Daily News Nuggets | Today’s top stories for gold and silver investors
October 30th, 2025
Trump and Xi Call Timeout on Trade War
After months of escalating tariffs and export controls, Presidents Trump and Xi Jinping met in South Korea and declared a truce. Trump slashed tariffs on Chinese goods from 57% to 47% and called the 90-minute meeting “amazing,” rating it a “12 out of 10.” China, in return, agreed to resume buying U.S. soybeans, ease restrictions on rare earth exports for a year, and crack down on fentanyl shipments.
The détente offers relief to businesses and investors rattled by the back-and-forth chaos. But don’t mistake this for a permanent peace treaty—it’s more like a tactical timeout. Key issues like semiconductor controls and tech rivalry remain unresolved, and Trump will visit China in April to continue negotiations. Markets responded cautiously, with investors hopeful but hardly convinced this marks the end of U.S.-China tensions.
The trade truce offered some relief to gold, which had been sliding on reduced safe-haven demand.
Gold Catches Its Breath After Four-Day Slide
Gold snapped a four-day losing streak Thursday, climbing back above $3,960/oz as traders digested the Trump-Xi meeting and the Fed’s latest rate cut. The yellow metal had tumbled from record highs above $4,300/oz earlier this month, pressured by profit-taking and reduced safe-haven demand as trade war fears cooled.
The Fed delivered an expected quarter-point rate cut, but Chair Powell threw cold water on hopes for another December cut, saying it’s “far from certain.” That kept gold’s rally muted. Meanwhile, the lack of concrete details from the U.S.-China trade talks left investors in wait-and-see mode. Gold remains up more than 50% year-to-date, supported by central bank buying, geopolitical uncertainty, and ongoing ETF inflows — but the path forward depends heavily on how durable this trade truce actually proves to be.
While the Fed stayed cautious on rates, Europe’s central bank took a different approach.
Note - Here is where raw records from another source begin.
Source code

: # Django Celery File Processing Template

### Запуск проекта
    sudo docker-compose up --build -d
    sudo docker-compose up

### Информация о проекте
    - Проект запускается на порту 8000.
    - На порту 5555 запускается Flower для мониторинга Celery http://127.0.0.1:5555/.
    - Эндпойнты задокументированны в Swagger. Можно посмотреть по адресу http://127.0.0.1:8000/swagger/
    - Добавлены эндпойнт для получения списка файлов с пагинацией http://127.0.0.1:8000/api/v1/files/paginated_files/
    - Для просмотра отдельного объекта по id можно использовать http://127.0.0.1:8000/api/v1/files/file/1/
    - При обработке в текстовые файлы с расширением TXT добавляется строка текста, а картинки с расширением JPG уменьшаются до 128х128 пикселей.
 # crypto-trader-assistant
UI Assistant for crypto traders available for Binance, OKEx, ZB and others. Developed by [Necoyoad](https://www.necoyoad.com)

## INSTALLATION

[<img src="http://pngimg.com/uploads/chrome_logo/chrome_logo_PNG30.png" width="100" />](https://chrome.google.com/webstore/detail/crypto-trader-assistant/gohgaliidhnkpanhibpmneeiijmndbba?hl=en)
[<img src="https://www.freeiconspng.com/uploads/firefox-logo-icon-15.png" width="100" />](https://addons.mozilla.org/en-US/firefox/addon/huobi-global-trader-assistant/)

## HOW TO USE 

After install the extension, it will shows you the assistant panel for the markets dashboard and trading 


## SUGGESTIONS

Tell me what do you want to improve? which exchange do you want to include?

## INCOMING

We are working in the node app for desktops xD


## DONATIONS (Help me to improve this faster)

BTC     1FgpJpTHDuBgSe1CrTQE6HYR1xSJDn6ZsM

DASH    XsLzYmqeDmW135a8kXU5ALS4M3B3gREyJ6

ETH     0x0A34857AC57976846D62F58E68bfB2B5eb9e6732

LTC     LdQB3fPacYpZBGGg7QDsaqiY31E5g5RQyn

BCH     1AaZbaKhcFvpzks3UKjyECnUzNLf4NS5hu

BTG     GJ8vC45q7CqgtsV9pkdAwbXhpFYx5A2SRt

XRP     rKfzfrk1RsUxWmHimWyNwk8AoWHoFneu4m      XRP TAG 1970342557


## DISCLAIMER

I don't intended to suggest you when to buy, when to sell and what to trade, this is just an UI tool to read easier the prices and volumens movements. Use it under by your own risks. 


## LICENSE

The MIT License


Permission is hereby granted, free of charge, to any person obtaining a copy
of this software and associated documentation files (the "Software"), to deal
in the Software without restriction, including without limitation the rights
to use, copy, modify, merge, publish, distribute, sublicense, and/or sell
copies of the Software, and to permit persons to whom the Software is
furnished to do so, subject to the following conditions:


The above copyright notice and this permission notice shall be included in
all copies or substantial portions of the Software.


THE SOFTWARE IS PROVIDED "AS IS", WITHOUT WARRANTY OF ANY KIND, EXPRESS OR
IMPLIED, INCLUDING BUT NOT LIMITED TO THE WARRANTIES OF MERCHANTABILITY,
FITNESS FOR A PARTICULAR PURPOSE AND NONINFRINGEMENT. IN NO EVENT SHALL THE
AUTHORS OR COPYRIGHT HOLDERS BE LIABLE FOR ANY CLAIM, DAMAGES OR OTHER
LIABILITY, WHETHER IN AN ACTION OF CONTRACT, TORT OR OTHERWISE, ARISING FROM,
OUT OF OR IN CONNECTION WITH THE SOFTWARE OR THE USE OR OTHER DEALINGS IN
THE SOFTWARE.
ECB Stands Pat as Europe Weathers Trade Storm
The European Central Bank held interest rates steady at 2% Thursday for the third straight meeting, signaling confidence that inflation is under control and the eurozone economy can handle the tariff turbulence. The decision came as no surprise — inflation is hovering right around the ECB’s 2% target, and European businesses have weathered Trump’s trade war better than initially feared.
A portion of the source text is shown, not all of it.